Fashion historians credit Coco Chanel with popularizing the "little black dress" as haute couture in the 1920s. The Roaring Twenties were in full swing when Vogue magazine featured a sketch of a black, long-sleeved "little black dress" on its cover designed by Coco. Since then, Coco Chanel may have made little black dresses into haute couture, but she was almost certainly inspired by poverty when she created the first one.
The upper classes once imposed the little black dress on their servants, ironically stealing it back. The little black dress was the actual uniform of many working-class women. The LBD (commonly abbreviated) was a uniform designed to keep certain women in their place. Only later was it co-opted as haute couture for women of taste.
The little black dress retained popularity throughout the Great Depression because women desired affordable clothing. It combined elegance with an economy which was much needed at the time. As more fashion designers began to make little black dresses, they became a standard staple for simple evening wear.
The rise of Dior's "New Look" in the post-war era and the sexual conservatism of the 1950s returned the little black dress to its roots as a uniform symbol of the dangerous woman.
We all know the little black dress from the film "Breakfast at Tiffany's". That defining moment walking through NY biting a croissant wasn't all Hepburn's doing. The dress was designed by none other than Hubert de Givenchy, who worked on Hepburn's entire wardrobe for the movie, together with costume designer Edith Head, a couturier whose aesthetics were all about sophistication and understated glamour, Audrey was the perfect idol to make this dress a fashion statement. By the way, this iconic black dress worn by Audrey was sold for 410,000 Pounds ($800,000).

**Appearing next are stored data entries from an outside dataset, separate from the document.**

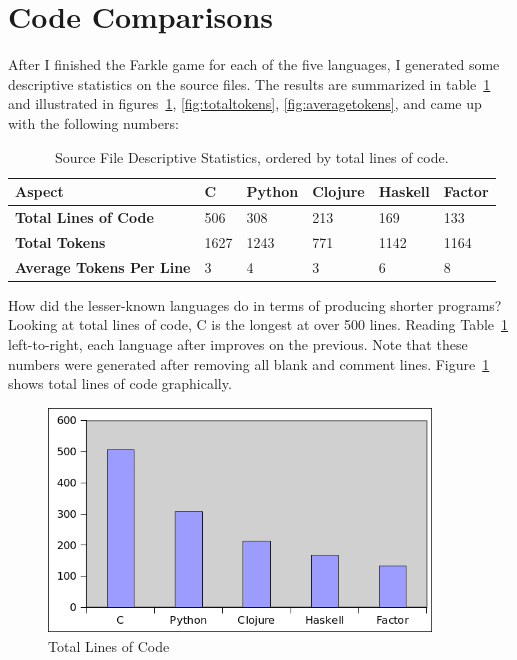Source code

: \documentclass{article}
\begin{document}
\section{Code Comparisons}

After I finished the Farkle game for each of the five languages, I generated
some descriptive statistics on the source files.  The results are summarized in
table~\ref{tab:programcomparison} and illustrated in
figures~\ref{fig:totallines}, \ref{fig:totaltokens}, \ref{fig:averagetokens},
and came up with the following numbers:

\begin{table}[h]
    \caption{Source File Descriptive Statistics, ordered by total lines of code. \label{tab:programcomparison}}
    \begin{tabular}{|p{1.7in}|p{0.3in}|p{0.5in}|p{0.5in}|p{0.5in}|p{0.5in}|}
        \hline
        {\bf Aspect} & {\bf C} & {\bf Python} & {\bf Clojure} & {\bf Haskell} & {\bf Factor} \\
        \hline
        {\bf Total Lines of Code} & 506 & 308 & 213 & 169 & 133 \\
        \hline
        {\bf Total Tokens} & 1627 & 1243 & 771 & 1142 & 1164 \\
        \hline
        {\bf Average Tokens Per Line} & 3 & 4 & 3 & 6 & 8 \\
        \hline
    \end{tabular}
\end{table}

How did the lesser-known languages do in terms of producing shorter programs?
Looking at total lines of code, C is the longest at over 500 lines.  Reading
Table~\ref{tab:programcomparison} left-to-right, each language after improves on the previous.  Note that
these numbers were generated after removing all blank and comment lines.
Figure~\ref{fig:totallines} shows total lines of code graphically.

\begin{figure}[h]
    \centering
    \includegraphics[width=4in]{graphs/total-lines-of-code.png}
    \caption{Total Lines of Code \label{fig:totallines}}
\end{figure}
\end{document}
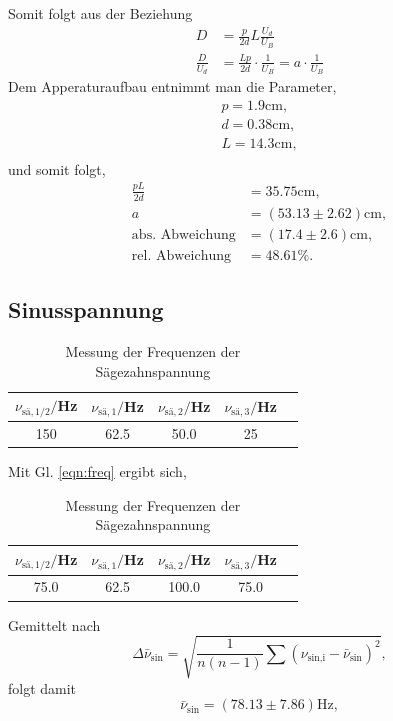 Somit folgt aus der Beziehung
\begin{align}
    D&=\frac{p}{2d}L\frac{U_d}{U_B}\\
    \label{eqn:f1}
    \frac{D}{U_d}&=\frac{Lp}{2d} \cdot \frac{1}{U_B}=a\cdot \frac{1}{U_B}
\end{align}
Dem Apperaturaufbau entnimmt man die Parameter,
\begin{align}
    p = 1.9\text{cm}, \\
    d = 0.38\text{cm},\\
    L = 14.3\text{cm},\\
\end{align}
und somit folgt,
\begin{align}
    \frac{pL}{2d} &=35.75\text{cm}, \\
    a &= (53.13\pm2.62)\text{cm},\\
    \textrm{abs. Abweichung} &=(17.4\pm2.6)\text{cm} ,\\
    \textrm{rel. Abweichung} &= 48.61\%.
\end{align}

\subsection{Sinusspannung}
\begin{table}
    \centering
    \begin{tabular}{c c c c c}
        \toprule
        $\nu_{\text{sä},1/2}/$Hz & $\nu_{\text{sä},1}/$Hz & $\nu_{\text{sä},2}/$Hz & $\nu_{\text{sä},3}/$Hz\\
        \midrule
        150 & 62.5 & 50.0 & 25\\ 
        \bottomrule
    \end{tabular}
    \caption{Messung der Frequenzen der Sägezahnspannung}
\end{table}

Mit Gl. \ref{eqn:freq} ergibt sich,
\begin{table}
    \centering
    \begin{tabular}{c c c c c}
        \toprule
        $\nu_{\text{sä},1/2}/$Hz & $\nu_{\text{sä},1}/$Hz & $\nu_{\text{sä},2}/$Hz & $\nu_{\text{sä},3}/$Hz \\
        \midrule
        75.0 & 62.5 & 100.0 & 75.0\\ 
        \bottomrule
    \end{tabular}
    \caption{Messung der Frequenzen der Sägezahnspannung}
\end{table}

Gemittelt nach
\begin{equation*}
    \Delta \bar{\nu}_{\text{sin}}=\sqrt{\frac{1}{n(n-1)}\sum{\left(\nu_{\text{sin,i}}-\bar{\nu}_{\text{sin}}\right)^2}},
\end{equation*}
folgt damit
\begin{equation}
    \bar{\nu}_{\text{sin}}=(78.13\pm 7.86)\text{Hz},
    \label{eqn:sin} 
\end{equation}

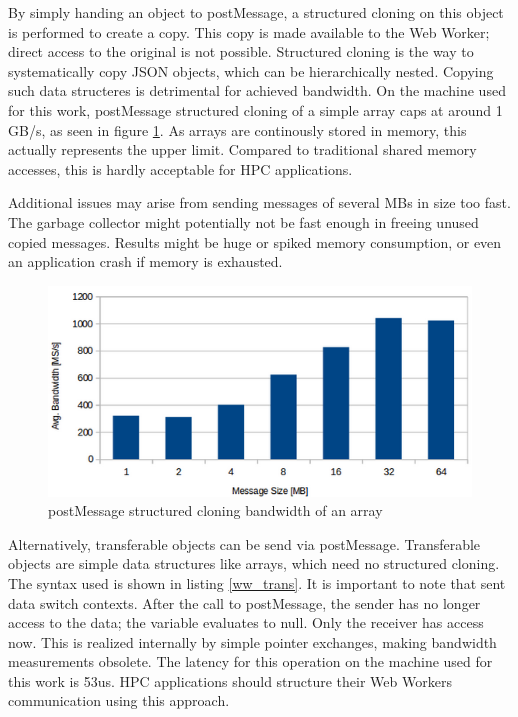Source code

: By simply handing an object to postMessage, a structured cloning on this object is performed to create a copy. This copy is made available to the Web Worker; direct access to the original is not possible. Structured cloning is the way to systematically copy JSON objects, which can be hierarchically nested. Copying such data structeres is detrimental for achieved bandwidth. On the machine used for this work, postMessage structured cloning of a simple array caps at around 1 GB/s, as seen in figure \ref{fig:ww_bw}. As arrays are continously stored in memory, this actually represents the upper limit. Compared to traditional shared memory accesses, this is hardly acceptable for HPC applications.

Additional issues may arise from sending messages of several MBs in size too fast. The garbage collector might potentially not be fast enough in freeing unused copied messages. Results might be huge or spiked memory consumption, or even an application crash if memory is exhausted.

\begin{figure}[htp]
  \begin{center}
    \includegraphics[width=0.9\columnwidth]{resources/ww_bw.png}
  \end{center}
  \caption{postMessage structured cloning bandwidth of an array}
  \label{fig:ww_bw}
\end{figure}

Alternatively, transferable objects can be send via postMessage. Transferable objects are simple data structures like arrays, which need no structured cloning. The syntax used is shown in listing \ref{ww_trans}. It is important to note that sent data switch contexts. After the call to postMessage, the sender has no longer access to the data; the variable evaluates to null. Only the receiver has access now. This is realized internally by simple pointer exchanges, making bandwidth measurements obsolete. The latency for this operation on the machine used for this work is 53us. HPC applications should structure their Web Workers communication using this approach.

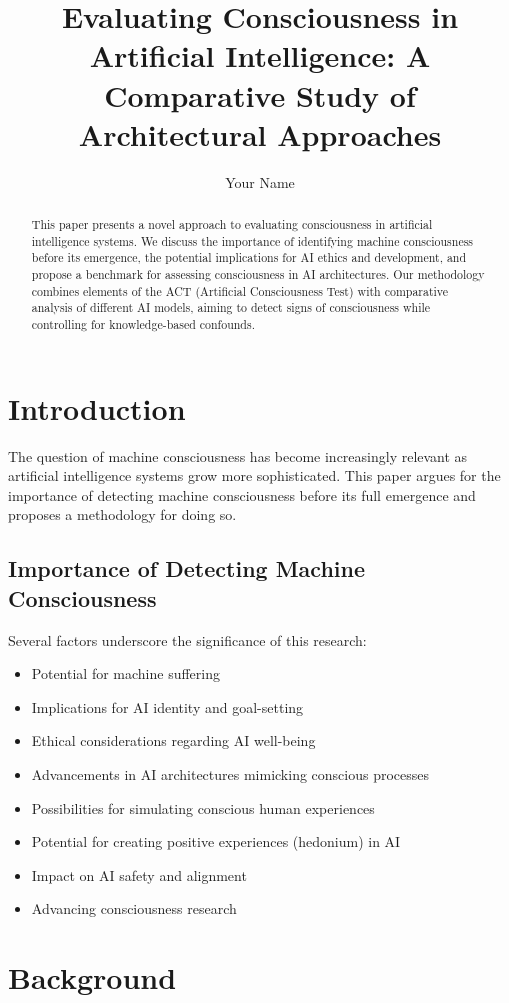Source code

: \documentclass{article}
\title{Evaluating Consciousness in Artificial Intelligence: A Comparative Study of Architectural Approaches}
\author{Your Name}
\date{}
\begin{document}
\maketitle

\begin{abstract}
This paper presents a novel approach to evaluating consciousness in artificial intelligence systems. We discuss the importance of identifying machine consciousness before its emergence, the potential implications for AI ethics and development, and propose a benchmark for assessing consciousness in AI architectures. Our methodology combines elements of the ACT (Artificial Consciousness Test) with comparative analysis of different AI models, aiming to detect signs of consciousness while controlling for knowledge-based confounds.
\end{abstract}

\section{Introduction}
The question of machine consciousness has become increasingly relevant as artificial intelligence systems grow more sophisticated. This paper argues for the importance of detecting machine consciousness before its full emergence and proposes a methodology for doing so.

\subsection{Importance of Detecting Machine Consciousness}
Several factors underscore the significance of this research:
\begin{itemize}
    \item Potential for machine suffering
    \item Implications for AI identity and goal-setting
    \item Ethical considerations regarding AI well-being
    \item Advancements in AI architectures mimicking conscious processes
    \item Possibilities for simulating conscious human experiences
    \item Potential for creating positive experiences (hedonium) in AI
    \item Impact on AI safety and alignment
    \item Advancing consciousness research
\end{itemize}

\section{Background}
\end{document}
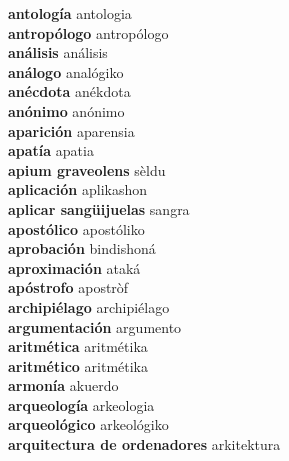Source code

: \textbf{ antología  } antologia \\
\textbf{ antropólogo  } antropólogo \\
\textbf{ análisis  } análisis \\
\textbf{ análogo  } analógiko \\
\textbf{ anécdota  } anékdota \\
\textbf{ anónimo  } anónimo \\
\textbf{ aparición  } aparensia \\
\textbf{ apatía  } apatia \\
\textbf{ apium graveolens  } sèldu \\
\textbf{ aplicación  } aplikashon \\
\textbf{ aplicar sangüijuelas  } sangra \\
\textbf{ apostólico  } apostóliko \\
\textbf{ aprobación  } bindishoná \\
\textbf{ aproximación  } ataká \\
\textbf{ apóstrofo  } apostròf \\
\textbf{ archipiélago  } archipiélago \\
\textbf{ argumentación  } argumento \\
\textbf{ aritmética  } aritmétika \\
\textbf{ aritmético  } aritmétika \\
\textbf{ armonía  } akuerdo \\
\textbf{ arqueología  } arkeologia \\
\textbf{ arqueológico  } arkeológiko \\
\textbf{ arquitectura de ordenadores  } arkitektura \\
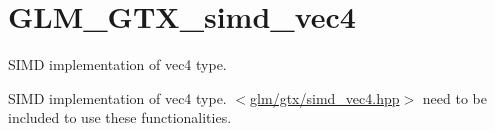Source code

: \hypertarget{group__gtx__simd__vec4}{\section{G\-L\-M\-\_\-\-G\-T\-X\-\_\-simd\-\_\-vec4}
\label{group__gtx__simd__vec4}
}


S\-I\-M\-D implementation of vec4 type.  


S\-I\-M\-D implementation of vec4 type. $<$\hyperlink{simd__vec4_8hpp}{glm/gtx/simd\-\_\-vec4.\-hpp}$>$ need to be included to use these functionalities. 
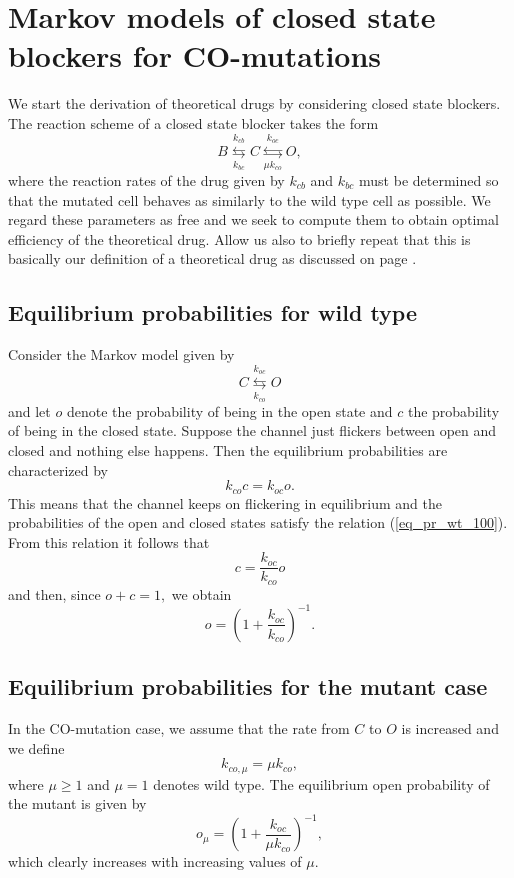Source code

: \section[Closed state blockers for CO-mutations]{Markov models of closed state blockers for CO-mutations}


We start the derivation of theoretical drugs by considering closed state blockers.
The reaction scheme of a closed state blocker takes the form
\begin{equation}
B\underset{k_{bc}}{\overset{k_{cb}}{\leftrightarrows}}C\underset{\mu
k_{co}}{\overset{k_{oc}}{\leftrightarrows}}O, \label{closed_drg}
\end{equation}
where the reaction rates of the drug given by $k_{cb}$ and $k_{bc}$ must be determined
so that the mutated cell behaves as similarly to the wild type cell as possible. We regard these parameters as
free and we seek to compute them to obtain optimal efficiency of the theoretical drug. Allow us also to briefly repeat that this is basically our definition of a theoretical drug as discussed on page \pageref{theoreticaldrugs}.

\subsection{Equilibrium probabilities for wild type \label{eq_pr_wt}}
Consider the Markov model given by%
\[
C\underset{k_{co}}{\overset{k_{oc}}{\leftrightarrows}}O
\]
and let $o$ denote the probability of being in the open state and $c$ the probability of being
in the closed state. Suppose the channel just flickers between open and closed and nothing else happens. Then
the equilibrium probabilities are characterized by%
\begin{equation}
k_{co}c=k_{oc}o. \label{eq_pr_wt_100}
\end{equation}
This means that the channel keeps on flickering in equilibrium and the probabilities of the open and closed states satisfy the relation (\ref{eq_pr_wt_100}). From this relation it follows that
\[
c=\frac{k_{oc}}{k_{co}}o
\]
and then, since $o+c=1,$ we obtain%
\[
o=\left(  1+\frac{k_{oc}}{k_{co}}\right)  ^{-1}.%
\]

\subsection{Equilibrium probabilities for the mutant case}


In the CO-mutation case, we assume that the rate from $C$ to $O$ is increased and
we define%
\begin{equation}
k_{co,\mu}=\mu k_{co}, \label{kcomu}
\end{equation}
where $\mu\geqslant1$ and $\mu=1$ denotes wild type. The equilibrium
open probability of the mutant is given by%
\[
o_\mu=\left(  1+\frac{k_{oc}}{\mu k_{co}}\right)^{-1},
\]
which clearly increases with increasing values of $\mu$.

Today, the fashion industry sometimes celebrates the little black dress as an equal-opportunity fashion—versatile, classic, and chic. But this neutral garment was never ideologically neutral—nor was it the democratic creation of a visionary designer. The little black dress marked and mediated social boundaries, a collaboration between cutting-edge technology and age-old class politics. Today women wear little black dresses to feel more like Audrey Hepburn or Princess Diana, but when they do, those women also conjure other predecessors: the women who wore them while they balanced trays, stocked shelves, folded shirts, worked the telephone switchboards and wrung out the laundry.